Curved array probe (curvilinear or abdominal):
A low-frequency probe with a broad and curved footprint, producing a pie-wedge-shaped image (missing a bite at the apex) with a beam angle of less than 90 degrees. This probe has good lateral resolution and excellent penetration. This probe is ideal for all CORE indications other than trans-vaginal scanning, with the caveat that images in the first 1-2 cm of the near field cannot be interpreted. This is the ‘dead zone’, caused by the coalescence of information returning to the probe face. This probe should not be used for superficial scans requiring very near field image interpretation.
Linear array probe (vascular):
A high-frequency probe with a narrow linear footprint producing a rectangular image. This probe has no dead zone, excellent axial resolution but poor penetration. It should be considered the probe of choice for pneumothorax scanning, vascular access and troubleshooting a small superficial yolk sac in first trimester scans.
Phased array probe (cardiac):
A low-frequency probe with a small footprint producing a pie-wedge-shaped image.
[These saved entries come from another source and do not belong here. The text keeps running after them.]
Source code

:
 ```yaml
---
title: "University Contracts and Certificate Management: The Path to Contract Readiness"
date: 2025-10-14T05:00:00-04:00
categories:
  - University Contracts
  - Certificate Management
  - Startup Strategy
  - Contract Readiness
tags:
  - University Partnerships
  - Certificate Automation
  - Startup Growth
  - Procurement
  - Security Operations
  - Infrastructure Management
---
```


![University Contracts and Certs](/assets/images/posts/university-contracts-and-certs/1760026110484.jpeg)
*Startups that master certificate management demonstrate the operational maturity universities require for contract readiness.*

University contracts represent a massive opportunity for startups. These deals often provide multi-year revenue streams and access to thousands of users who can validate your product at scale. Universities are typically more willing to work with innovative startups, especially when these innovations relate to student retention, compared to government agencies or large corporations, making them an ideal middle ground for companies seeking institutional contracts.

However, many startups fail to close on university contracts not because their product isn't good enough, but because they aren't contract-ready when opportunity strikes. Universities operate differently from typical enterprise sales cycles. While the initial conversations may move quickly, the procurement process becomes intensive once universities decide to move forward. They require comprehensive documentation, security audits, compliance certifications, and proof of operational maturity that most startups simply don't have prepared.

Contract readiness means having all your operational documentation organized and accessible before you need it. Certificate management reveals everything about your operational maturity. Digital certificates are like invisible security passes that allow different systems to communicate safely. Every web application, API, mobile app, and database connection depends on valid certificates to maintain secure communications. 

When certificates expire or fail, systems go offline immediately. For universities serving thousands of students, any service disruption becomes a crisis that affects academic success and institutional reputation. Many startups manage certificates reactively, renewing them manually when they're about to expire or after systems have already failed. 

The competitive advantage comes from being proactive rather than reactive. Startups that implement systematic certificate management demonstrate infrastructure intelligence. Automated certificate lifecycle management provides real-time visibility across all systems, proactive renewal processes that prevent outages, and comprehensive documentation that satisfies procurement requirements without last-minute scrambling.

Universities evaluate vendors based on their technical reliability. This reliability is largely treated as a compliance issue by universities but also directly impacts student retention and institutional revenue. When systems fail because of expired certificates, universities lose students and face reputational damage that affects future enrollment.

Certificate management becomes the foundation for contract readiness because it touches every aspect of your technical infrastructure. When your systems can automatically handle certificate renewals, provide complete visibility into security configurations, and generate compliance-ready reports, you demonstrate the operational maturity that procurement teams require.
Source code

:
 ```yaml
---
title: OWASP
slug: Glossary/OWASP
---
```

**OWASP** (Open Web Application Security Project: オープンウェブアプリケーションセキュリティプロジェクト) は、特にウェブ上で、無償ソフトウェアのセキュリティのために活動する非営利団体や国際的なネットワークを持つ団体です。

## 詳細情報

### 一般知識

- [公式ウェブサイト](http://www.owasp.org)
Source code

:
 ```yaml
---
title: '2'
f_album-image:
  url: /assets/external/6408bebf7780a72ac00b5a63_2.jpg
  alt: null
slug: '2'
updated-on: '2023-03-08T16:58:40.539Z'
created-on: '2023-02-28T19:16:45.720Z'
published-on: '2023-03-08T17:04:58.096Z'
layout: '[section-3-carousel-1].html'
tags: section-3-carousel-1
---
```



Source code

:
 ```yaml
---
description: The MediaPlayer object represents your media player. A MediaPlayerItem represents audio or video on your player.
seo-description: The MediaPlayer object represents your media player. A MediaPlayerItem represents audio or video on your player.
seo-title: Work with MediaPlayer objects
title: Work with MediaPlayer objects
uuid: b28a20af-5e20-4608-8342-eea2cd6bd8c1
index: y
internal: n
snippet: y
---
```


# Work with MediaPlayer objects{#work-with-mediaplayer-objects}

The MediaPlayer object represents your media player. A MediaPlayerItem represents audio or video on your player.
It is ideal for narrow spaces as it was designed to fit in between ribs for transthoracic cardiac scanning. However, this probe has poor lateral resolution in the far field and less penetration than the curvilinear probe. It can be used as an alternative probe in thin patients and children for most CORE indications, with the appropriate preset utilized (i.e. abdominal versus cardiac).
Endocavitary probe (transvaginal):
A mid-frequency probe with a small curved footprint producing a wide pie-wedge-shaped image (again with a bit out of the apex, but this time with a beam angle of greater than 90 degrees). This probe has excellent resolution and average penetration.
Appropriate use of and storage of gel:
Getting the best acoustic contact, with the right amount of gel between the probe and the patient’s skin, is critical for good image generation. The gel must be stored on the ultrasound machine and readily accessible. Clinicians must not warm the gel as this may lead to bacterial overgrowth.
Probe cover use:
Probe covers are necessary for sterile procedures and all transvaginal scans. The gel should be placed in between the probe and the probe cover, and gel (or sterile lubricating jelly for transvaginal scans) should be placed on the outside of the cover. Covers should be removed and discarded after each use.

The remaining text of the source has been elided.